··· DATA TO USE ···

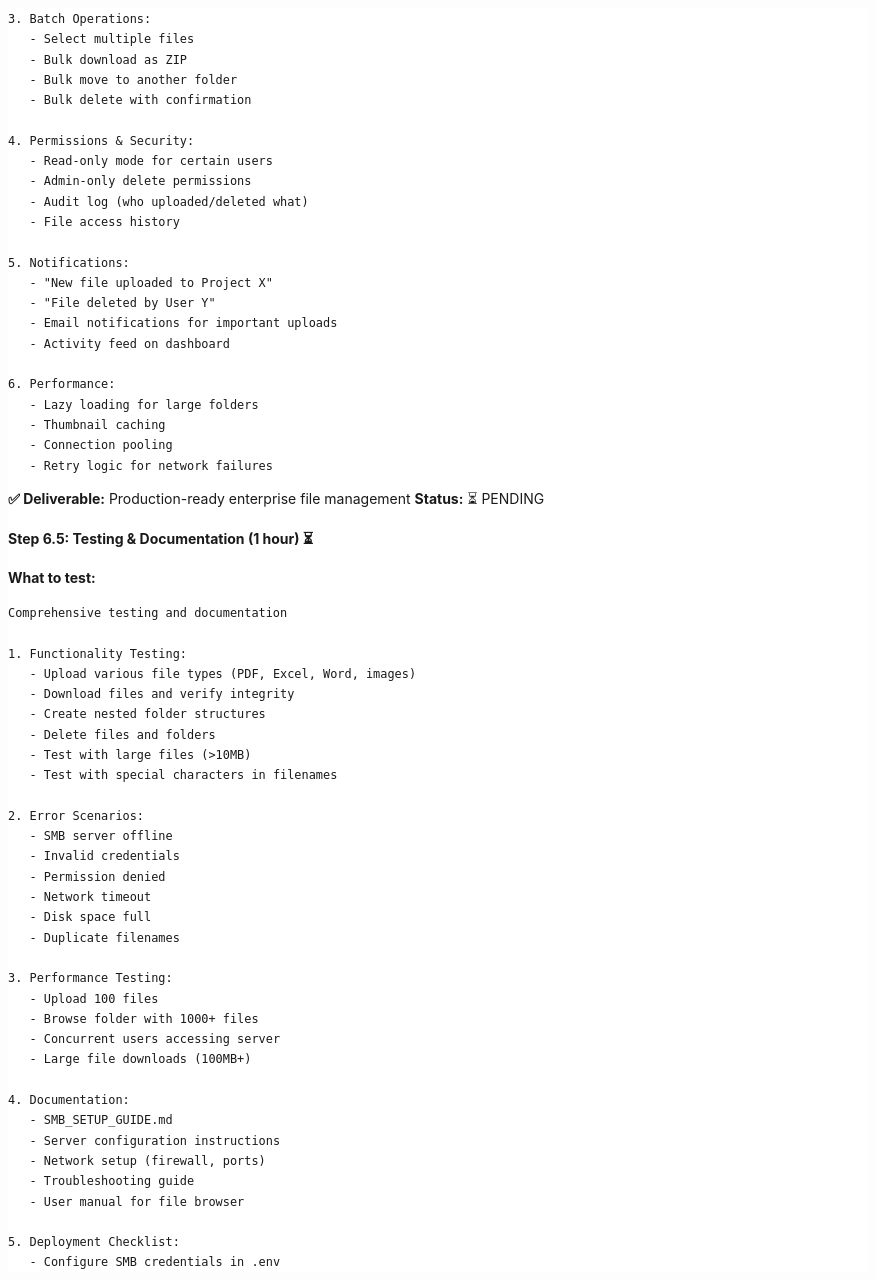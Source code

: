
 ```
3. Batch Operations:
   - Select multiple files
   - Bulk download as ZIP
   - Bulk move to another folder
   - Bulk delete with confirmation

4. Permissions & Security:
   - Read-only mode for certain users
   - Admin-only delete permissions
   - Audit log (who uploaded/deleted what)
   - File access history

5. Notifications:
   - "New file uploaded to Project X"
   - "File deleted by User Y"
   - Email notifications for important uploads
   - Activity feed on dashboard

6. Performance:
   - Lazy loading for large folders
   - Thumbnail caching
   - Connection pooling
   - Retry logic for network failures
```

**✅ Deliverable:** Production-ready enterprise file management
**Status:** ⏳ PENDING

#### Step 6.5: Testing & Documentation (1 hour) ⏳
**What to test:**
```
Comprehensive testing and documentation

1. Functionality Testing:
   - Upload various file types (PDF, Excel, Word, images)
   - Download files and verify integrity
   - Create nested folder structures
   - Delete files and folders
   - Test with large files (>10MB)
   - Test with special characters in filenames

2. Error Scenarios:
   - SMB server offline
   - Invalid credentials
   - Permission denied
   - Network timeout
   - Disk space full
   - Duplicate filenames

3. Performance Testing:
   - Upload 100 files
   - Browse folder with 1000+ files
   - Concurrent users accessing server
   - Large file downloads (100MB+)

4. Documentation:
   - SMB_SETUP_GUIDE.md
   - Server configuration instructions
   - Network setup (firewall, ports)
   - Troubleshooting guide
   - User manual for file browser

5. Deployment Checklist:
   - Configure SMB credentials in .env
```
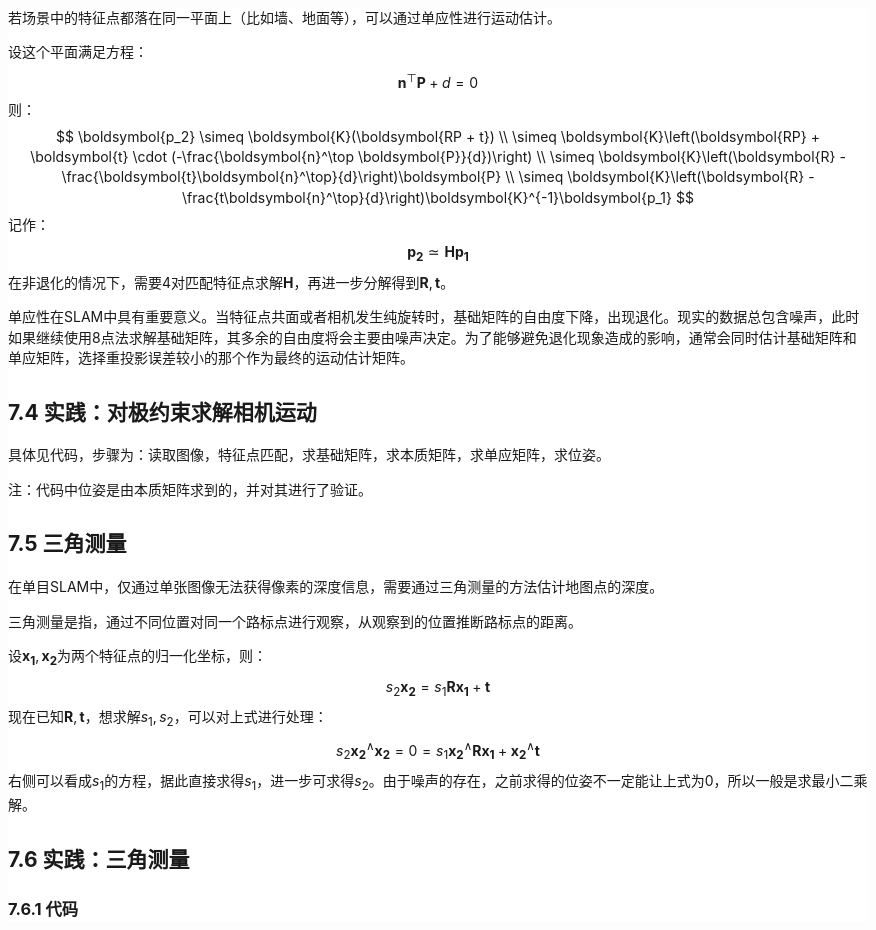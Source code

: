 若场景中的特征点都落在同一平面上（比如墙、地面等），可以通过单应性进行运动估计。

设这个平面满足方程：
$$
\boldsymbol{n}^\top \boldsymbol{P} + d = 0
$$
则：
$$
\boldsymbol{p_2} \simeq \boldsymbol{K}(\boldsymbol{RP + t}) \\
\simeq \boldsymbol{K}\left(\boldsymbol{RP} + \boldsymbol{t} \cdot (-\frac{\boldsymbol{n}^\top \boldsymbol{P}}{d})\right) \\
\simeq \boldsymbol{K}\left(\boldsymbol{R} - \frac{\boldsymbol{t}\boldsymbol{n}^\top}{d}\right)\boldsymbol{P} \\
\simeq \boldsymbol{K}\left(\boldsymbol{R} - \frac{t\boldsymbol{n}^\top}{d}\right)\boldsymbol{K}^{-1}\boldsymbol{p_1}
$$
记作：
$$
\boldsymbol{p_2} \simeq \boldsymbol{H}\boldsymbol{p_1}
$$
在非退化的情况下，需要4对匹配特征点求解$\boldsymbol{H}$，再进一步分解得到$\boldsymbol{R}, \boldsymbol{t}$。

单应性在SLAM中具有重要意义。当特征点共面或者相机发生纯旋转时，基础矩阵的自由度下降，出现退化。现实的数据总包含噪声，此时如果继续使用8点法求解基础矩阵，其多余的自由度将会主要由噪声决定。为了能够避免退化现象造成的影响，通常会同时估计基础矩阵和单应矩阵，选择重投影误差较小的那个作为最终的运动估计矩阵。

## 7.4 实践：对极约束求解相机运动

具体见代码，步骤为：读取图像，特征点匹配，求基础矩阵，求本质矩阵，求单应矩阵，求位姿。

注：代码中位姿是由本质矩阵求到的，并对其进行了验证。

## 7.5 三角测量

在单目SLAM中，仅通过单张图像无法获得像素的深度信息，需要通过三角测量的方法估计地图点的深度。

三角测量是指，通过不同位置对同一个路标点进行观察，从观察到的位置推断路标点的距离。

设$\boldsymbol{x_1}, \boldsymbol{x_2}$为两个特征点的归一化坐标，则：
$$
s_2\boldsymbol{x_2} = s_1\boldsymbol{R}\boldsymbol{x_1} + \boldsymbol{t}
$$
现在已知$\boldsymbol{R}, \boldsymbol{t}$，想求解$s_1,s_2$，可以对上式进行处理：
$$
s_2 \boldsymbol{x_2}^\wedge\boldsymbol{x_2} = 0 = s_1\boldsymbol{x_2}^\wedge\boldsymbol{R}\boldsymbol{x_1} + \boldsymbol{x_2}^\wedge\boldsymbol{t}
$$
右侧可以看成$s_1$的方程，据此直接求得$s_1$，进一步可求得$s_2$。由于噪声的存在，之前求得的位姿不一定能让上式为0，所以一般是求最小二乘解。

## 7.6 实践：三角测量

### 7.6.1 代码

···
··· DATA TO USE ···

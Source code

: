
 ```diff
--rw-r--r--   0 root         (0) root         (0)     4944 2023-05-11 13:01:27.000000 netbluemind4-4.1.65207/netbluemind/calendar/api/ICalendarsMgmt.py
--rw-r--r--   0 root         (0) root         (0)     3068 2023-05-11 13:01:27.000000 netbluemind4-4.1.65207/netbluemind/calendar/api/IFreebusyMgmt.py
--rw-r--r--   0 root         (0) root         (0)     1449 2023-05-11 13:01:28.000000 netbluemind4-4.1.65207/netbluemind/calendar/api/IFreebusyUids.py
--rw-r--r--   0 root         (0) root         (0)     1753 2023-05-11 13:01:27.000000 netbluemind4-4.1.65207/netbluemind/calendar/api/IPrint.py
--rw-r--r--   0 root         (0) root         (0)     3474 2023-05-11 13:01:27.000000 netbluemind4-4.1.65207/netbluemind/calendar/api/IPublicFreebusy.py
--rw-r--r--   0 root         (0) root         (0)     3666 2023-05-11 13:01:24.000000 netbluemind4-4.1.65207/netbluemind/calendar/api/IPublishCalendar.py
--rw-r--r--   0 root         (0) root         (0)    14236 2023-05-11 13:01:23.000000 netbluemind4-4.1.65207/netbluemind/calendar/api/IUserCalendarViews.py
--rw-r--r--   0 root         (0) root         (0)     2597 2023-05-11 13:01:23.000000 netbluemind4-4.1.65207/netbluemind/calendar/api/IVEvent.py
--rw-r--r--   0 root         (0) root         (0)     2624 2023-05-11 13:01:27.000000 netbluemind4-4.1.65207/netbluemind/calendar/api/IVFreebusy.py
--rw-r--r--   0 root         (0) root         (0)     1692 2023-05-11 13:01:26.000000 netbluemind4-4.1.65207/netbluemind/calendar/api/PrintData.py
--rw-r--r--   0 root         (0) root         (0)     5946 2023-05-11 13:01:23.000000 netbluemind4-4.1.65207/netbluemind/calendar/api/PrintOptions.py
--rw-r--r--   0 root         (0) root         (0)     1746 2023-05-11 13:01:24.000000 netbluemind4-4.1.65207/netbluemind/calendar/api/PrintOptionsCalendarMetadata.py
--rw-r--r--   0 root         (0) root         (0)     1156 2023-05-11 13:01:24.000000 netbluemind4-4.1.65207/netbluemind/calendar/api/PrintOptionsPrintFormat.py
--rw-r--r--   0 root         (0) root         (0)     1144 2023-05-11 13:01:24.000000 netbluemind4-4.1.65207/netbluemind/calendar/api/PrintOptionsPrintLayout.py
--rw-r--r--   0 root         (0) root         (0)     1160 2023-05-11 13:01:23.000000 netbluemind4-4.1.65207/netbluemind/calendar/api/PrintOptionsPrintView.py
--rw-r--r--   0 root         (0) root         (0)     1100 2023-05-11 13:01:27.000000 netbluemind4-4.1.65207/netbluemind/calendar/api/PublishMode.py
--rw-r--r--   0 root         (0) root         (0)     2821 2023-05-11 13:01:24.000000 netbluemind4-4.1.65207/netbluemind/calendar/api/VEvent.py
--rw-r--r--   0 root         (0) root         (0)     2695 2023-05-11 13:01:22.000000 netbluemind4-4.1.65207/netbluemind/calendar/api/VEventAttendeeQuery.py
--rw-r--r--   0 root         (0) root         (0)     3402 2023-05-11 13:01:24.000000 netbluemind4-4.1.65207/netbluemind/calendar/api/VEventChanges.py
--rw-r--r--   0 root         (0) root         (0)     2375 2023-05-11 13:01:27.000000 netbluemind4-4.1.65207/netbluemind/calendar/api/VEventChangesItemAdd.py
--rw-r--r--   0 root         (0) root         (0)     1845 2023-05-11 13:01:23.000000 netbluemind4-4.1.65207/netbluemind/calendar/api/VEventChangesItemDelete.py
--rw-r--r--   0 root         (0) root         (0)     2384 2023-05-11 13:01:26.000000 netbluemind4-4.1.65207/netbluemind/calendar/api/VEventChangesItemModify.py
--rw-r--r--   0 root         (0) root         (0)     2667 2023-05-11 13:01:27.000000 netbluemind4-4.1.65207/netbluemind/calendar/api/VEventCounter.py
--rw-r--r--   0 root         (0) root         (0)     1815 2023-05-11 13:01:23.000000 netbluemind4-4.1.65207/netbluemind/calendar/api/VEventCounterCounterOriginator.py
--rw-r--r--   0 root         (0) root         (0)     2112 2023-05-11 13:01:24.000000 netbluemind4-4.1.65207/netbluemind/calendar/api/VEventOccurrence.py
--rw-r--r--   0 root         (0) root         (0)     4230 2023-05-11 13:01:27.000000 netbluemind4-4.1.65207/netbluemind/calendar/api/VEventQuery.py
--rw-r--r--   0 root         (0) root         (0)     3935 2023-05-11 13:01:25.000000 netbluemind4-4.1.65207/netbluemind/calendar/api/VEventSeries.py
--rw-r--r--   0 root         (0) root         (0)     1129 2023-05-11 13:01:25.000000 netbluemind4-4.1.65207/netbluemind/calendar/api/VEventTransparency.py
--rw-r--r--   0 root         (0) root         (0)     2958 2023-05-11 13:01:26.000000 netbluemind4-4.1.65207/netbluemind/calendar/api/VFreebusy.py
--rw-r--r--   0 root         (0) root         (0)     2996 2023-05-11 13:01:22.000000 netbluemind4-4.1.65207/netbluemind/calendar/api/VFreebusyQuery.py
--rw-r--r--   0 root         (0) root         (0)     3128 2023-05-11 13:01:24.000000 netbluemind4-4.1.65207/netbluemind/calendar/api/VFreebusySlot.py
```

···

# [INSTRUCTIONS FOR THE TASK]
Look at each line above and note whether it holds the word "Bulk". Report how many do, as the number only.

# [ANSWER TO THIS TASK]
3